Instructions to follow →
Going through the entries below, count each line containing the word "original". Report the number only.

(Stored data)
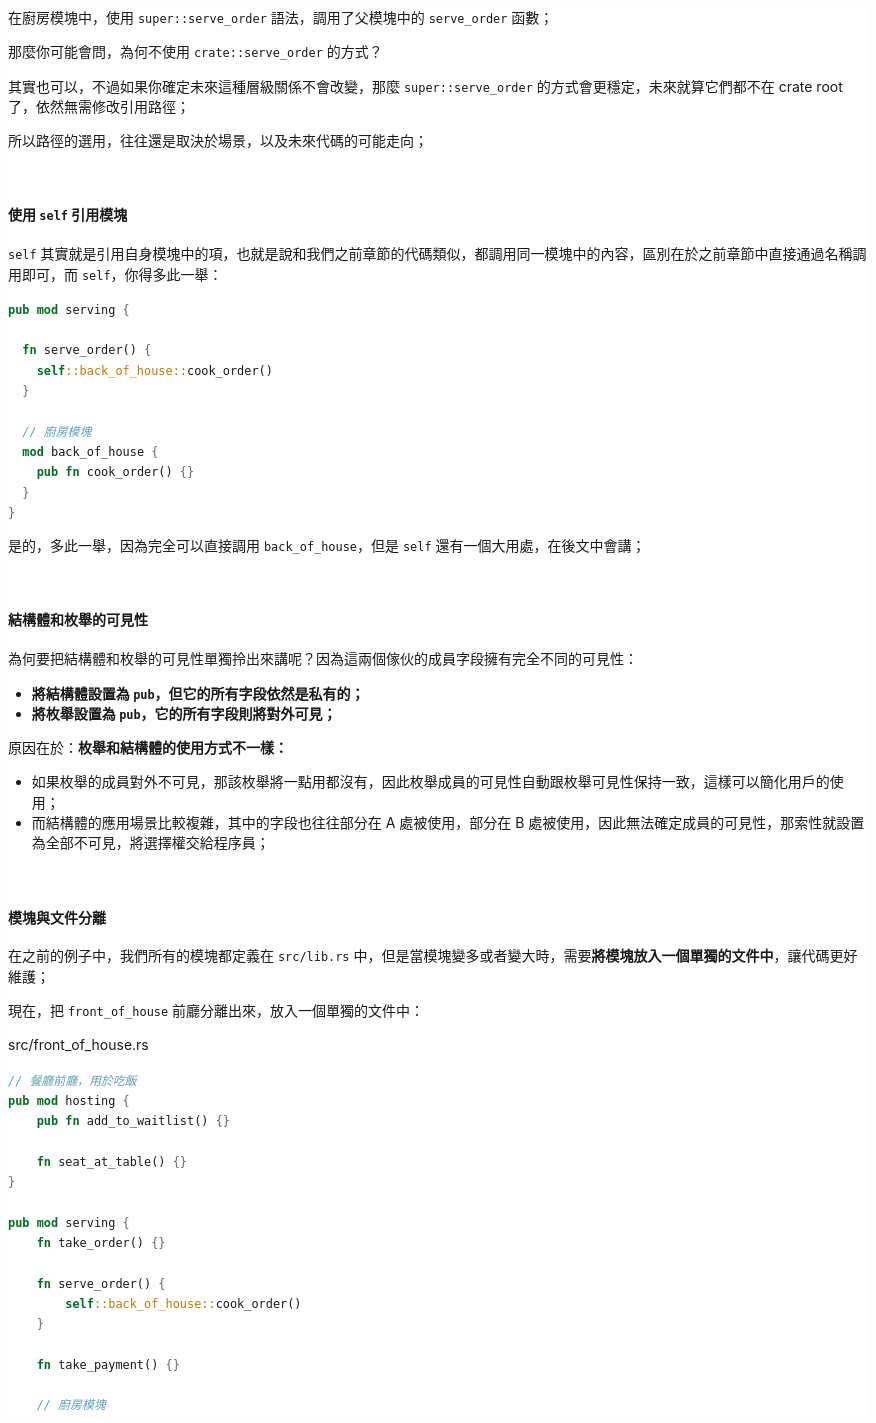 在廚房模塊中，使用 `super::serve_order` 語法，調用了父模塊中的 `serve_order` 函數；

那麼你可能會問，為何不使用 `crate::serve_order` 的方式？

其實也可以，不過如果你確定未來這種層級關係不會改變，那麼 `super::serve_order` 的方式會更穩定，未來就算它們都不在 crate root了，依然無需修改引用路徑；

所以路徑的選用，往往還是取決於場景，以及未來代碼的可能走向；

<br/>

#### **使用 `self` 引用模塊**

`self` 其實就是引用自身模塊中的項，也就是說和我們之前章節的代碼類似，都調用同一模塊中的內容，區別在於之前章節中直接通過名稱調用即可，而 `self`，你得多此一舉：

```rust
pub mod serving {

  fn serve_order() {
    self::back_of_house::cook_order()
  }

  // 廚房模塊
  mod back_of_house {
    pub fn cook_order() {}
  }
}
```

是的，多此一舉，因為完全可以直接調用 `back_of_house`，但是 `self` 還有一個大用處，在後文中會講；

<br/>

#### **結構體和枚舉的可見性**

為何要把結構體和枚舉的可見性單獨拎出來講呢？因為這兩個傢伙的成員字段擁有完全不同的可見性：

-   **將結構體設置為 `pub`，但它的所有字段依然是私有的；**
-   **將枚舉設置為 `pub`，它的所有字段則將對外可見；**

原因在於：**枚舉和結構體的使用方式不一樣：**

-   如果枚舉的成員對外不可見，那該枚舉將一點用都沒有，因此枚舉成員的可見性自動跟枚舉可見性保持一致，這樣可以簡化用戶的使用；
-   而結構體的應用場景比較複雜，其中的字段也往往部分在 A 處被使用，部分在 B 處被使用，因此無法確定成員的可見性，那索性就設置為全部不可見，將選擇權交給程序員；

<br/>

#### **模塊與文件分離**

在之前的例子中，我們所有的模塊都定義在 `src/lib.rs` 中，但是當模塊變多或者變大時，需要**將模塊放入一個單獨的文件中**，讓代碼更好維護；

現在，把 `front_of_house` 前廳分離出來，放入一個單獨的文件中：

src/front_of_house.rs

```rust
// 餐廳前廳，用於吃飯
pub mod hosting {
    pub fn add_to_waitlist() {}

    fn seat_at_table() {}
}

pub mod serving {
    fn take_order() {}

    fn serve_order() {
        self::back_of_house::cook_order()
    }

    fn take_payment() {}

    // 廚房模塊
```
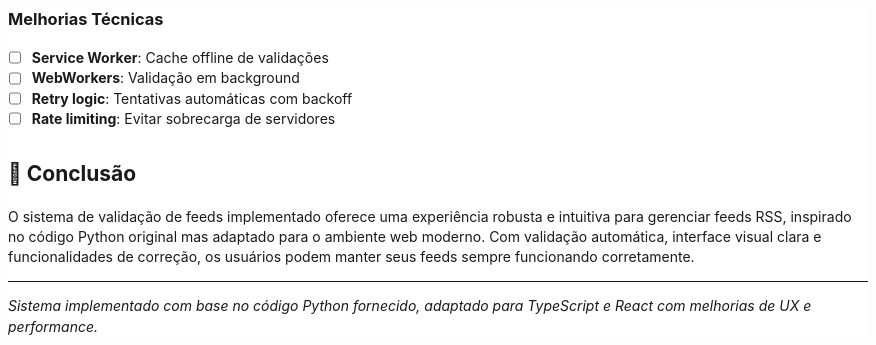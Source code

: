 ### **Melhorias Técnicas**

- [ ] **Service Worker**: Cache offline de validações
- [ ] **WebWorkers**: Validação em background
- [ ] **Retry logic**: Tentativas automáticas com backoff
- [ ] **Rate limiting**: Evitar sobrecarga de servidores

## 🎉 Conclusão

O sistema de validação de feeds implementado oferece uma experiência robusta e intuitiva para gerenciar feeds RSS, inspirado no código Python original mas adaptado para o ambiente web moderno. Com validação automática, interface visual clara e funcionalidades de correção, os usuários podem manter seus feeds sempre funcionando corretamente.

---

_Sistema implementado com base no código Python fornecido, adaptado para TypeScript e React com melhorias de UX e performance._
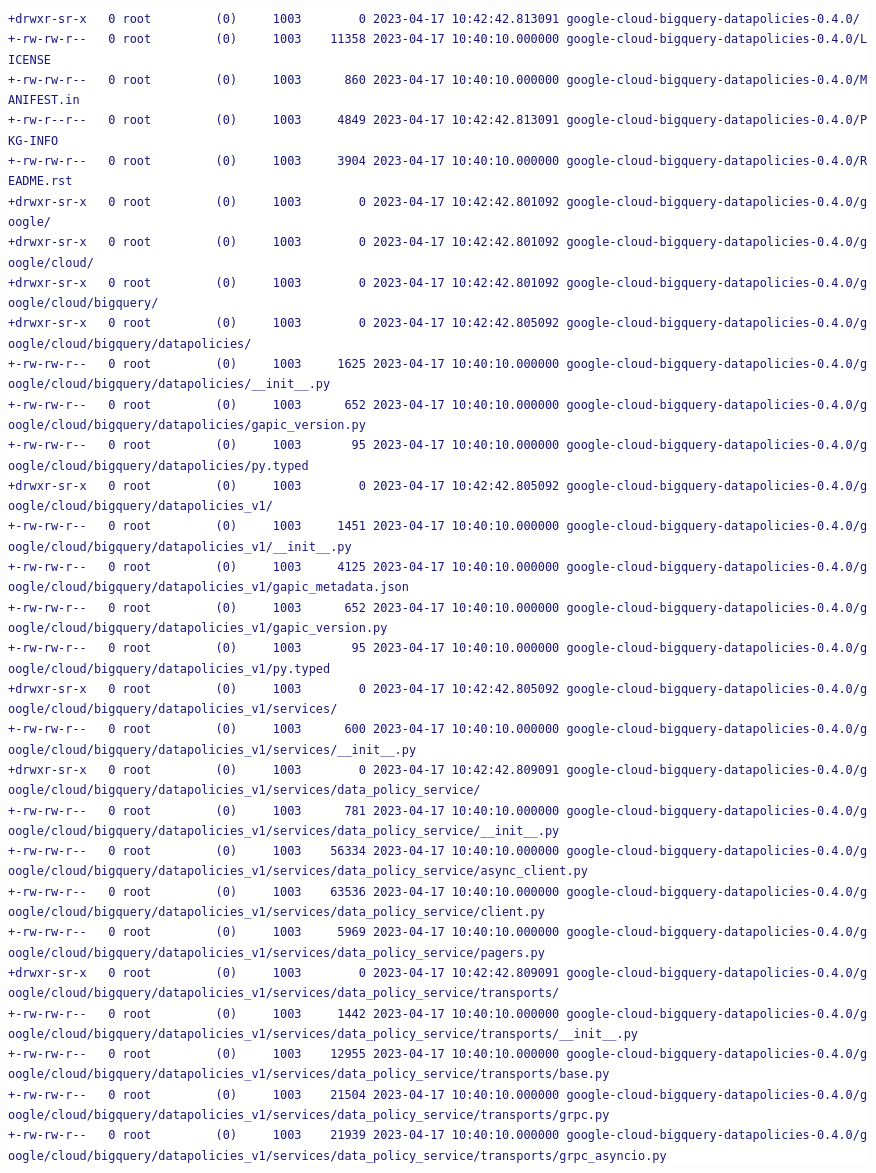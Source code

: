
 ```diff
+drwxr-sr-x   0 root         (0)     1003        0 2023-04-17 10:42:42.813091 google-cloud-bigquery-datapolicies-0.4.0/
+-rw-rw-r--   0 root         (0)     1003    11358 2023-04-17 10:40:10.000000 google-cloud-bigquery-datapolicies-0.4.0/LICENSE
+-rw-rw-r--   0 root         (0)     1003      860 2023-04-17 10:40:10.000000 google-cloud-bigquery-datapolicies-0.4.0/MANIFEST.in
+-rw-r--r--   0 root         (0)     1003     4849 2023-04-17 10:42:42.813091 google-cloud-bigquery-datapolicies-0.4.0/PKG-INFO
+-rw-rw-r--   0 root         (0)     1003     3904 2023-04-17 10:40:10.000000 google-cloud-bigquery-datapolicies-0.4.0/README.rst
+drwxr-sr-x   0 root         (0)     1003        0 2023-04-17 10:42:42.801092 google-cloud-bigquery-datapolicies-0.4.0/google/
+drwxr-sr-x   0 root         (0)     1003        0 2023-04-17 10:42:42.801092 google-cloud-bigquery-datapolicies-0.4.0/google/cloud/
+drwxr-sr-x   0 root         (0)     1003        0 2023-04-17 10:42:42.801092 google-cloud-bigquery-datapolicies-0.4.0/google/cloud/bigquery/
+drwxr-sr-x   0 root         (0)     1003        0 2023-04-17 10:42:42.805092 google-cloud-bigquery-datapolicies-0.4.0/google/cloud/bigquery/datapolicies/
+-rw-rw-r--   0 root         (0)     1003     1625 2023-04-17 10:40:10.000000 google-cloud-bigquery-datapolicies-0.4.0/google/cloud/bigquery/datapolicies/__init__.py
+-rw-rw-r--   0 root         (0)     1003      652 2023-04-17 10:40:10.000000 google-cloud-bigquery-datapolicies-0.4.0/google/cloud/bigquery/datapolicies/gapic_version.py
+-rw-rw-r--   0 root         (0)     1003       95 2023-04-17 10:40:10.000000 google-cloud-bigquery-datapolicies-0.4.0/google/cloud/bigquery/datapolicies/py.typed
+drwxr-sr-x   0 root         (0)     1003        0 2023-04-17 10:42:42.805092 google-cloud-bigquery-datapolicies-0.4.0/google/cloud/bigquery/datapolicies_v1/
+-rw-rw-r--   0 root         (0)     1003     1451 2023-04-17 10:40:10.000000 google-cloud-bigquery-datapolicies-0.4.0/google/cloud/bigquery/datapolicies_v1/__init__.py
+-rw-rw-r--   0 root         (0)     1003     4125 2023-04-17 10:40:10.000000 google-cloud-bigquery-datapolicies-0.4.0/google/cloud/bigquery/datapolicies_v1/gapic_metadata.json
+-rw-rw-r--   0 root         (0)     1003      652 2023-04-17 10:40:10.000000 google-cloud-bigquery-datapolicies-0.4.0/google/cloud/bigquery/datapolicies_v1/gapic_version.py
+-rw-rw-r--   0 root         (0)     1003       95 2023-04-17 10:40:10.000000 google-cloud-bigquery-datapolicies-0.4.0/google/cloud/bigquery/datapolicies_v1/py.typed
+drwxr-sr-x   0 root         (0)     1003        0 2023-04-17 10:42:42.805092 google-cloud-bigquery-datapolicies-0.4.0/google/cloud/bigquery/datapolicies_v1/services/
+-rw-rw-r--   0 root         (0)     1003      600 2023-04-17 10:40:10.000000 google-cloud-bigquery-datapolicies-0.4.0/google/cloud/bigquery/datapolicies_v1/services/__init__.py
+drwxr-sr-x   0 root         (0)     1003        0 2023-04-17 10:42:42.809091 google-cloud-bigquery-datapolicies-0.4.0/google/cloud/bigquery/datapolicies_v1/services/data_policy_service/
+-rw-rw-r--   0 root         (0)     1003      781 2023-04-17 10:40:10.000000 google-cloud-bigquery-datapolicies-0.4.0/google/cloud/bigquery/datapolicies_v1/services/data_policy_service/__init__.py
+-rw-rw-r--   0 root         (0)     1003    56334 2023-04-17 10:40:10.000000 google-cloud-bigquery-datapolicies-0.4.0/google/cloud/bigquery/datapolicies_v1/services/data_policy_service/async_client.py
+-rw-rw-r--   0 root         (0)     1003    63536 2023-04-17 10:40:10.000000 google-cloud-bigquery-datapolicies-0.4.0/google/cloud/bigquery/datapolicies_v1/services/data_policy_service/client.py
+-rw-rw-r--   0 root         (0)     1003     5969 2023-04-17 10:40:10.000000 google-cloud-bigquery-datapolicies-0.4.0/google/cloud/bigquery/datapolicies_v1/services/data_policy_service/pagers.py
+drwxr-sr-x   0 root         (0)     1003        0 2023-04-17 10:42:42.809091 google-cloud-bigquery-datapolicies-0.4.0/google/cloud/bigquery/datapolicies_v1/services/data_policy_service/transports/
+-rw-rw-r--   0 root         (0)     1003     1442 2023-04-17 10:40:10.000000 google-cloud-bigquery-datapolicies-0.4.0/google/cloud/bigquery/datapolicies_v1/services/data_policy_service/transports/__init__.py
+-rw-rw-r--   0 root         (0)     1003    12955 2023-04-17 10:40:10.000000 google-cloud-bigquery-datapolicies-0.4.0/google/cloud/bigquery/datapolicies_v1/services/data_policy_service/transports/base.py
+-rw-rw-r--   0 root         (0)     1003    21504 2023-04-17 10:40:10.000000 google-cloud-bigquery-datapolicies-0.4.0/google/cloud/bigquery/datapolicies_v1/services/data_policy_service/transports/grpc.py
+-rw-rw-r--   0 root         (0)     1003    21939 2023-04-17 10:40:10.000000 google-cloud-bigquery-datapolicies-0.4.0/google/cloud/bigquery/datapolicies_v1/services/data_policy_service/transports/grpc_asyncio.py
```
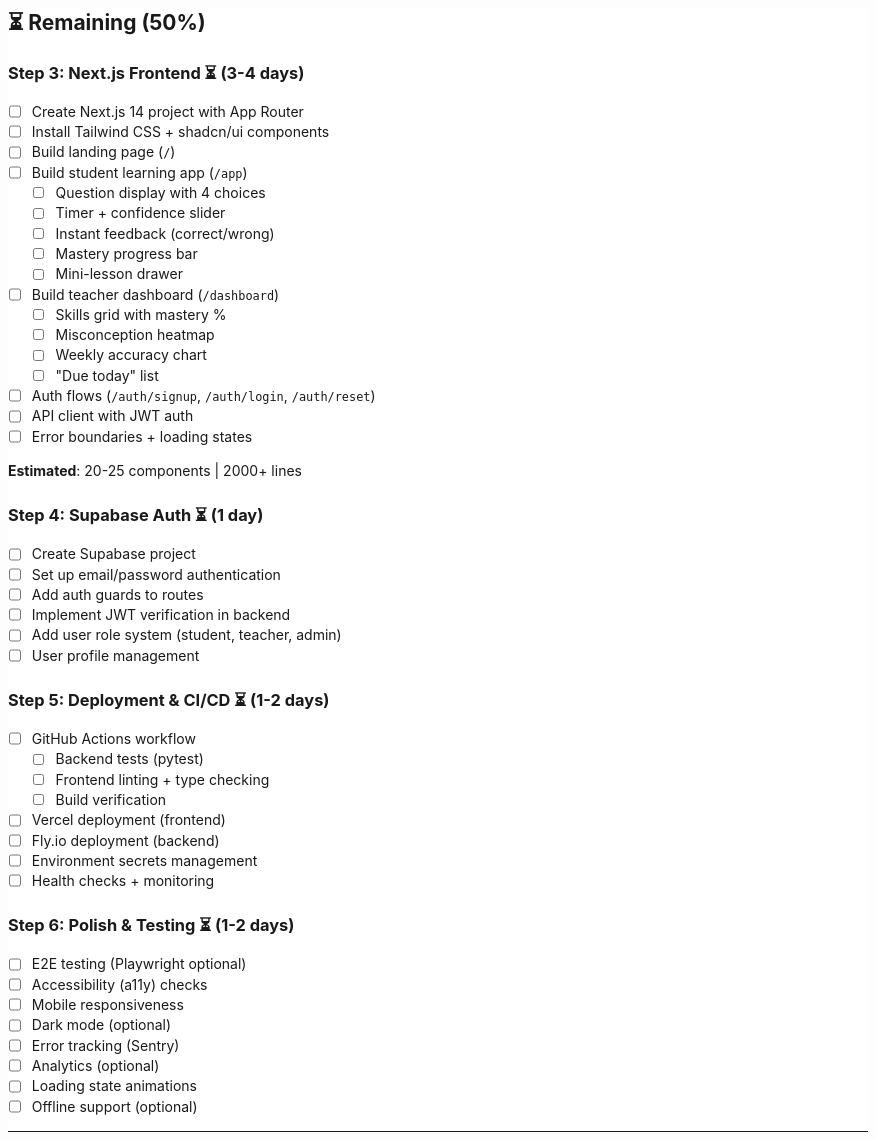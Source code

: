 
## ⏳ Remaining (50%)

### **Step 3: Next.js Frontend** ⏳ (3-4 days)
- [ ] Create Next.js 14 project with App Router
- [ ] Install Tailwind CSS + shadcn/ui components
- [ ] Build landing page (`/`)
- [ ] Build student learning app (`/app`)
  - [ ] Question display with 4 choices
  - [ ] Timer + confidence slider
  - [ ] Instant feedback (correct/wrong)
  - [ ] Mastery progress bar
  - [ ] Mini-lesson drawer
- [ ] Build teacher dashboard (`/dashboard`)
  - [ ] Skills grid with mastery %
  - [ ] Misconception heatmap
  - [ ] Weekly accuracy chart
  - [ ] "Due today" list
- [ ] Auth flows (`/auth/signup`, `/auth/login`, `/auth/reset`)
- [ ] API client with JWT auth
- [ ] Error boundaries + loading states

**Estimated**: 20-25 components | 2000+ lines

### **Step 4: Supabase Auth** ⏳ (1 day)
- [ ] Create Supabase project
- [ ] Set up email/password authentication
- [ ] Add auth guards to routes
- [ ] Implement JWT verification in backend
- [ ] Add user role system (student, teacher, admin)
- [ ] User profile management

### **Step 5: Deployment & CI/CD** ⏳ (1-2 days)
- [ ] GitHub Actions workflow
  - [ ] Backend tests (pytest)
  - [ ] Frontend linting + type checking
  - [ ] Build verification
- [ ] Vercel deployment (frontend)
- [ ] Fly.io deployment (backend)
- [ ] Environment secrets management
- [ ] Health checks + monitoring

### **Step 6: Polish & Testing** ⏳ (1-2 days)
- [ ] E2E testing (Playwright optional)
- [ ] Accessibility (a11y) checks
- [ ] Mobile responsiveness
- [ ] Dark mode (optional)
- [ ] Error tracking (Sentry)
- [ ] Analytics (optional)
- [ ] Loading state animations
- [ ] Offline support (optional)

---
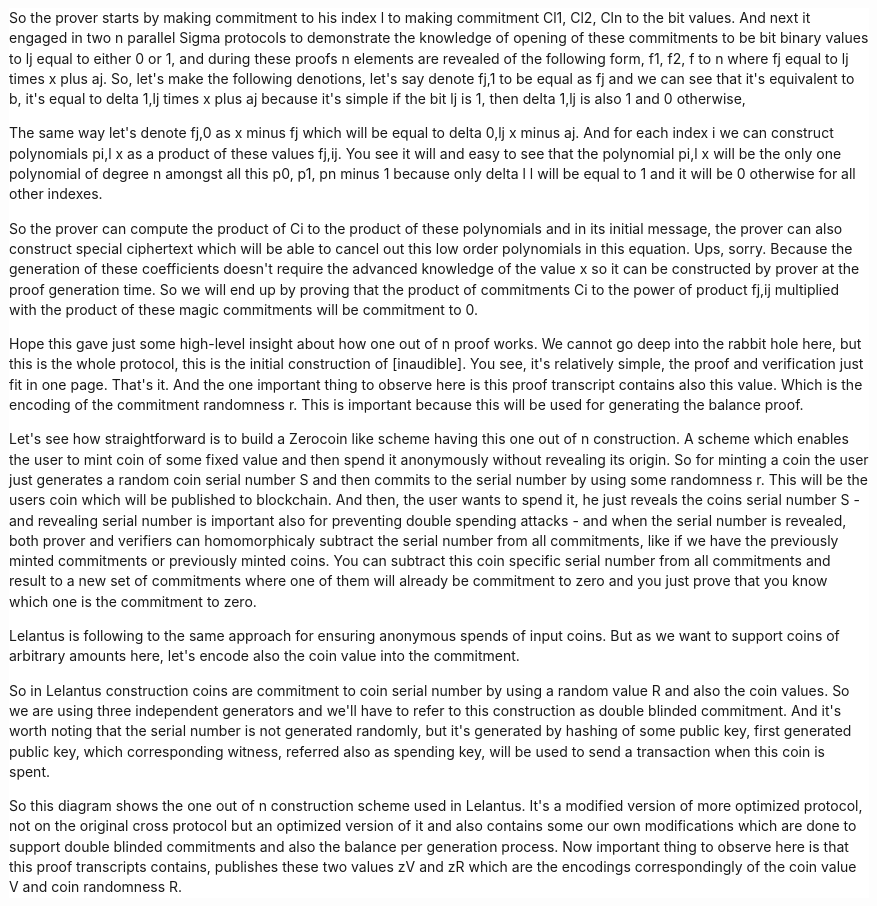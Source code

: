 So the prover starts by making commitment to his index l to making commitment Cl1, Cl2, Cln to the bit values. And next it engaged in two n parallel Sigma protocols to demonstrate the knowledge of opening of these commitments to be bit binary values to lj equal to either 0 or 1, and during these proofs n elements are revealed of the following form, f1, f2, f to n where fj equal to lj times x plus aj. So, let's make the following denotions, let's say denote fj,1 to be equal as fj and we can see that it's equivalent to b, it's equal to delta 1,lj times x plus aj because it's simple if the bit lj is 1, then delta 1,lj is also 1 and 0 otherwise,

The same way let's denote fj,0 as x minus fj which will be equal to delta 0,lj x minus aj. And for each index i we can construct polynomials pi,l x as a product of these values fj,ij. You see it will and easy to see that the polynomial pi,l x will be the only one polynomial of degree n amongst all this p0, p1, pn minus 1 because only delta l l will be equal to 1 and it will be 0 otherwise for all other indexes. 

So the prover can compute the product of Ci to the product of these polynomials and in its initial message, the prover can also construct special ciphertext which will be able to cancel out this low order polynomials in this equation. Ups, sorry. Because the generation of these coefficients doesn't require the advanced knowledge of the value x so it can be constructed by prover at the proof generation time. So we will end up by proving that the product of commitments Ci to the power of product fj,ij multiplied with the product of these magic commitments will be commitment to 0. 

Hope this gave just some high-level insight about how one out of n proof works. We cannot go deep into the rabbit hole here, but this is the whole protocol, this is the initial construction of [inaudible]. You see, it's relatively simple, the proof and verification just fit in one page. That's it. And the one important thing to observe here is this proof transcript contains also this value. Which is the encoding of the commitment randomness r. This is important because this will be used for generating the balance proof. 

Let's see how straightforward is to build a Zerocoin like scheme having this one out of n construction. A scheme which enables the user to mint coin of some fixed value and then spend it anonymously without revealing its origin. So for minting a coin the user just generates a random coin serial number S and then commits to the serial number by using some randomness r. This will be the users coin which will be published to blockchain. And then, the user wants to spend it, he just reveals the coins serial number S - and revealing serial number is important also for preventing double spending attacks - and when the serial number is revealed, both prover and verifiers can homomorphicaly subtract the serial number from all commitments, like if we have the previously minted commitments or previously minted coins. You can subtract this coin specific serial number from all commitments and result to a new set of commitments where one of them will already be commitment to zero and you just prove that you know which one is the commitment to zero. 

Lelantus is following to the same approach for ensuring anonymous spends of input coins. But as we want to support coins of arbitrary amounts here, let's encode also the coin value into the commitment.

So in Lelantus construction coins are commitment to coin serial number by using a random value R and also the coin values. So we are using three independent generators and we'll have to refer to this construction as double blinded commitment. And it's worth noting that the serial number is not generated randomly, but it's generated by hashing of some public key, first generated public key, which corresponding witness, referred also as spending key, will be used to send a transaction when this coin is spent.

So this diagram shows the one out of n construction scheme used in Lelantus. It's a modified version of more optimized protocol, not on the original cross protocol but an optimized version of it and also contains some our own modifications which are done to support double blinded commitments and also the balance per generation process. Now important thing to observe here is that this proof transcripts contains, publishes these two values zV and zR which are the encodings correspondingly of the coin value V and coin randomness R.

Answer to the problem →
2